Showing posts with label Labor Code section 515. Show all posts
Showing posts with label Labor Code section 515. Show all posts

Sunday, September 11, 2011

Social Workers and the Learned Professional Exemption

Both the Fair Labor Standards Act (FLSA) and the California Labor Code require employers to pay overtime to all employees who do not qualify for one of the exemptions to those statutes. One of the exemptions that both statutory schemes recognize is that for learned professionals. In this post, we consider whether a social worker meets the requirements for that exemption.

The FLSA states in section 213(a)(1) that the overtime rules do not apply to those employed in a "professional capacity." The Department of Labor has defined professional capacity in 29 CFR section 541.301 to include learned professionals whose "primary duty must be the performance of work requiring advanced knowledge in a field of science or learning customarily acquired by a prolonged course of specialized intellectual instruction."

California Labor Code section 515 provides an exemption for "professional employees," as defined in wage orders issued by the Industrial Welfare Commission. The wage orders include in their definitions of professional employees those who are "primarily engaged in an occupation commonly recognized as a learned or artistic profession." The learned profession exemption requires that the employee be primarily engaged in work "requiring knowledge of an advanced type in a field or science or learning customarily acquired by a prolonged course of specialized intellectual instruction and study." A glossary on the California Labor Commissioner's website states "an advanced academic degree (above the bachelor level) is a standard prerequisite" for the learned professional exemption.

In Opinion Letter FLSA2005-50, the U.S. Department of Labor stated that social workers who were required to have a master's degree in social work, drug and alcohol, education, counseling, psychology or criminal justice were exempt under the FLSA, while caseworkers who only needed a bachelor's degree in social sciences were not.
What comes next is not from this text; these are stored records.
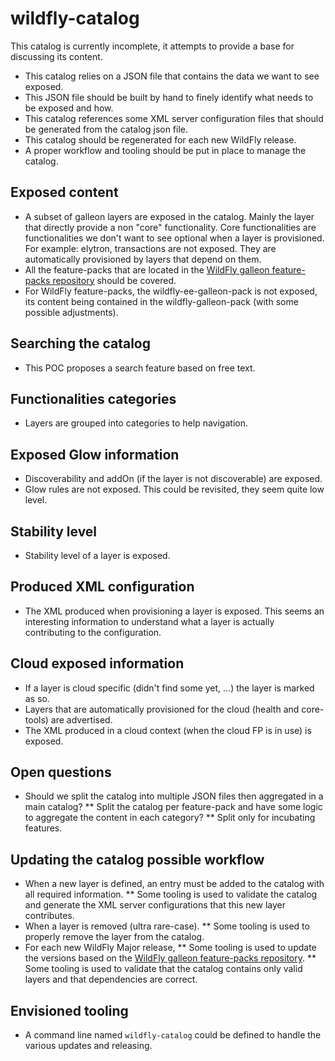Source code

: # wildfly-catalog

This catalog is currently incomplete, it attempts to provide a base for discussing its content.

* This catalog relies on a JSON file that contains the data we want to see exposed.
* This JSON file should be built by hand to finely identify what needs to be exposed and how.
* This catalog references some XML server configuration files that should be generated from the catalog json file.
* This catalog should be regenerated for each new WildFly release.
* A proper workflow and tooling should be put in place to manage the catalog.

## Exposed content

* A subset of galleon layers are exposed in the catalog. Mainly the layer that directly provide a non "core" functionality. 
Core functionalities are functionalities we don't want to see optional when a layer is provisioned. For example: elytron, transactions are not exposed. 
They are automatically provisioned by layers that depend on them.
* All the feature-packs that are located in the [WildFly galleon feature-packs repository](https://github.com/wildfly/wildfly-galleon-feature-packs) should be covered.
* For WildFly feature-packs, the wildfly-ee-galleon-pack is not exposed, its content being contained in the wildfly-galleon-pack (with some possible adjustments).

## Searching the catalog

* This POC proposes a search feature based on free text.

## Functionalities categories

* Layers are grouped into categories to help navigation.

## Exposed Glow information

* Discoverability and addOn (if the layer is not discoverable) are exposed.
* Glow rules are not exposed. This could be revisited, they seem quite low level.

## Stability level

* Stability level of a layer is exposed.

## Produced XML configuration

* The XML produced when provisioning a layer is exposed. This seems an interesting information to understand what a layer is actually contributing to the configuration.

## Cloud exposed information

* If a layer is cloud specific (didn't find some yet, ...) the layer is marked as so.
* Layers that are automatically provisioned for the cloud (health and core-tools) are advertised.
* The XML produced in a cloud context (when the cloud FP is in use) is exposed.

## Open questions

* Should we split the catalog into multiple JSON files then aggregated in a main catalog?
** Split the catalog per feature-pack and have some logic to aggregate the content in each category?
** Split only for incubating features.

## Updating the catalog possible  workflow

* When a new layer is defined, an entry must be added to the catalog with all required information.
** Some tooling is used to validate the catalog and generate the XML server configurations that this new layer contributes.
* When a layer is removed (ultra rare-case).
** Some tooling is used to properly remove the layer from the catalog.
* For each new WildFly Major release, 
** Some tooling is used to update the versions based on the [WildFly galleon feature-packs repository](https://github.com/wildfly/wildfly-galleon-feature-packs).
** Some tooling is used to validate that the catalog contains only valid layers and that dependencies are correct.

## Envisioned tooling

* A command line named `wildfly-catalog` could be defined to handle the various updates and releasing.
The work for the bachelor's degree was not "specialized" academic training.

In Chatfield v. Children's Services, Inc., 555 F. Supp. 2d 532 (E.D. Penn. 2008), a federal judge in Pennsylvania concluded that social workers who worked as truancy prevention case managers were exempt, where they were required to have a bachelor's degree in social work, human services, or a related field, plus three years of work experience.

Most recently, in Solis v. State of Washington Dept. of Social & Health Services, Case No. 10-35590 (9th Cir. Sep. 9, 2011), the Ninth Circuit ruled that social workers who were only required to have a bachelor's degree in social services, human services, behavioral sciences, or an allied field were not exempt, because their jobs did not require "specialized" learning.

In light of all the foregoing, in California (where both the FLSA and the California wage order requirements apply), social workers will probably not be considered exempt unless the particular jobs for which they are hired required an advanced (at least a masters) degree in a specialized field that directly relates to the job.

Thursday, February 10, 2011

Explicit Mutual Wage Agreements in California

A recent appellate decision explains how California employers may implement an explicit mutual wage agreement that provides for payment of a weekly salary to cover both regular hours and overtime hours. The decision in Arechiga v. Dolores Press, Inc., Case No. B218171 (Cal. Ct. App. 2/7/2011) is available here.

California law requires employers to pay overtime to all non exempt employees who work more than eight hours in a day, or more than 40 hours in a week. Usually, an employer complies with this requirement by establishing an hourly wage for its employees, and then paying the appropriate overtime rate for extra hours (time and a half for all hours over eight in a day or 40 in a week, and double time for all hours over 12 in a day).

If the employer intends a particular employee or group of employees to work a fixed schedule that will always involve the same number of overtime hours, the explicit mutual wage agreement can be used to establish a regular pay schedule without computing overtime pay each pay period. In the Arechiga case, for example, there was an agreement that the employee would work eleven hours a day, six days a week, and that he would earn 26 hours of overtime pay each week. The employer paid a fixed salary of $880 per week, to cover 40 hours at a regular hourly rate of $11.14, and 26 hours at the overtime rate of $16.71.

The employee argued that the enactment of Labor Code section 515(d) in 2000 invalidated such agreement by providing that, for a salaried non exempt employee, "the employee's regular hourly rate shall be 1/40th of the employee's weekly salary." The Court of Appeal disagreed, ruling that the salary referred to in section 515(d) was only that portion of the salary allocated to the regular hourly rate. The court explicitly disagreed with the contrary interpretation in the Enforcement Policies and Interpretation Manual published by the California Division of Labor Standards Enforcement.

An employer who wishes to implement an explicit mutual wage agreement should have each employee to whom it applies sign a document that (1) specifies the basic hourly rate of compensation on which the guaranteed salary is based before the work is performed, and (2) provides provides for payment of at least one and a half times the basic rate for all overtime hours. If the employee works more hours than those specified in the agreement, the employer will have to pay additional overtime at the appropriate rate.